What you have to do: Count the lines below that contain the word "mari". Give only the number.

• • • • • • •

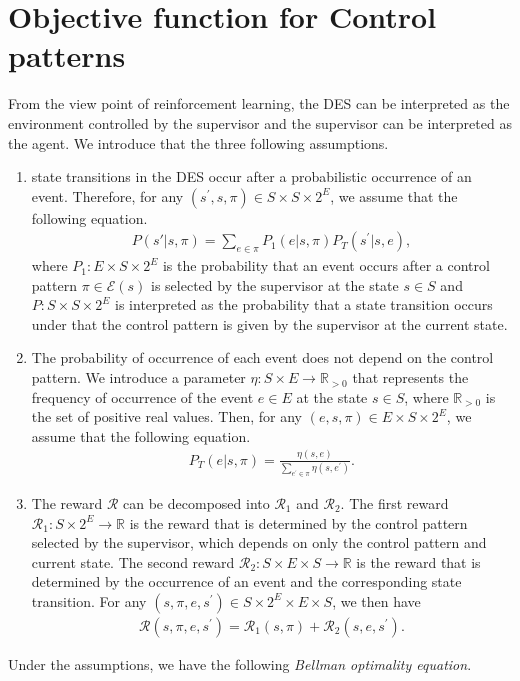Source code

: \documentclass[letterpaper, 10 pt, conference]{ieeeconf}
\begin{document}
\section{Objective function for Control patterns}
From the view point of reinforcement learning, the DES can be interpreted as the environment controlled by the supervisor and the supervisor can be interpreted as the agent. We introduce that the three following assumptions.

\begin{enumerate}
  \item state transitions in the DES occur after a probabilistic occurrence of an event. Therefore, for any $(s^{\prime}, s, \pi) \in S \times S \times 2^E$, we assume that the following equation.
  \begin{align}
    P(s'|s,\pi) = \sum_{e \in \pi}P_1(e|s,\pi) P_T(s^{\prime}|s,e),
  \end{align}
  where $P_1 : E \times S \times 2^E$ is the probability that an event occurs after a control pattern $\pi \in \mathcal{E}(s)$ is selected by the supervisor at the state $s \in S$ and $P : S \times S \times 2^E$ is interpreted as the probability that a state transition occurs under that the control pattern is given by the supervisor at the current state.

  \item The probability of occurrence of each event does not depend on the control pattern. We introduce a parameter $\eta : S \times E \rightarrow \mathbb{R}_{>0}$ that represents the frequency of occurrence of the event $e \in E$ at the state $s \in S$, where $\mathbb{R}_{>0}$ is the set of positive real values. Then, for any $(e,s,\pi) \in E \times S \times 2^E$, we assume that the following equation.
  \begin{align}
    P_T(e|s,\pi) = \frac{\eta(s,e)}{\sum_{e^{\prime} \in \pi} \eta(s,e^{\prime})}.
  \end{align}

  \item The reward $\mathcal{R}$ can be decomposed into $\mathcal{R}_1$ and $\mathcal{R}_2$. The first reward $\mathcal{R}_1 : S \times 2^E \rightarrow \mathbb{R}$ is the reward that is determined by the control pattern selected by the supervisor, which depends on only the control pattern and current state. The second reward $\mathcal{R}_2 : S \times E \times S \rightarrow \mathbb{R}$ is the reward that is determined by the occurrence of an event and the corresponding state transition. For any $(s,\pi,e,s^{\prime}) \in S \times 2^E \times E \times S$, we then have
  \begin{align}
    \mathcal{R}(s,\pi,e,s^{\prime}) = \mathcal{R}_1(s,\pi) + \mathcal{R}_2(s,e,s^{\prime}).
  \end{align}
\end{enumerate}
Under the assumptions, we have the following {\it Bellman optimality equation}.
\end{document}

• • • • • • •

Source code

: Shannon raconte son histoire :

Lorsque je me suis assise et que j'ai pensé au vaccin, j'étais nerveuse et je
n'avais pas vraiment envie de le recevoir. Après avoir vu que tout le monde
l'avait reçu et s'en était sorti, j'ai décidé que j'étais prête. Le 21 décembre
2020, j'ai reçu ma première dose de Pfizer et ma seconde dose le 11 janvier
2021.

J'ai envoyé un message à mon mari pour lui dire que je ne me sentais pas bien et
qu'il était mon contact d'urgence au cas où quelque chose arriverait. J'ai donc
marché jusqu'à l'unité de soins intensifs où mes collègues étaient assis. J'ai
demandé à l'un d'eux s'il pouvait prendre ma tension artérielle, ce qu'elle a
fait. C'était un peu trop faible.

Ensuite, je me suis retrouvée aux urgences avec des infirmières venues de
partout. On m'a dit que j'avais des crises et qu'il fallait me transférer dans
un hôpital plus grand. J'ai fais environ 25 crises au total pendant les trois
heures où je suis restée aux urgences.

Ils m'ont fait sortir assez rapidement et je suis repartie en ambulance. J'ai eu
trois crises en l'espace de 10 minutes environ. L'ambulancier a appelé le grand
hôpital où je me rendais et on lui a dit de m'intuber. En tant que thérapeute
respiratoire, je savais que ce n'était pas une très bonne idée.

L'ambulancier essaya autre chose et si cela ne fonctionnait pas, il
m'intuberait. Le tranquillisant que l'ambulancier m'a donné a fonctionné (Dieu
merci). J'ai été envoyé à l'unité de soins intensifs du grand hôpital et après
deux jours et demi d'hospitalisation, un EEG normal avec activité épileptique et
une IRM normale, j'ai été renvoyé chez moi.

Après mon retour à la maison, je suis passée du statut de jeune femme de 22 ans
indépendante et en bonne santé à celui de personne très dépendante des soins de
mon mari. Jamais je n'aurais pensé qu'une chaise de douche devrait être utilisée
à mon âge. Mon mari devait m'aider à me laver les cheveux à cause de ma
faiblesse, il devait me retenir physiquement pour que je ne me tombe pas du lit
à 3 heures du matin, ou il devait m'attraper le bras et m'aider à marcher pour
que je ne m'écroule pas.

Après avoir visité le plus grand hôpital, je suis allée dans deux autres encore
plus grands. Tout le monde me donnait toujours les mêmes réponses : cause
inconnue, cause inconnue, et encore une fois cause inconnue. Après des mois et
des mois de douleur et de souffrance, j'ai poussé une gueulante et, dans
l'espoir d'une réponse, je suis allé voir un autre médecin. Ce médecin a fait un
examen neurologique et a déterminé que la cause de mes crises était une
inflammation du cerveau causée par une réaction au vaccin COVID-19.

• • • • • • •

Result for this task: 3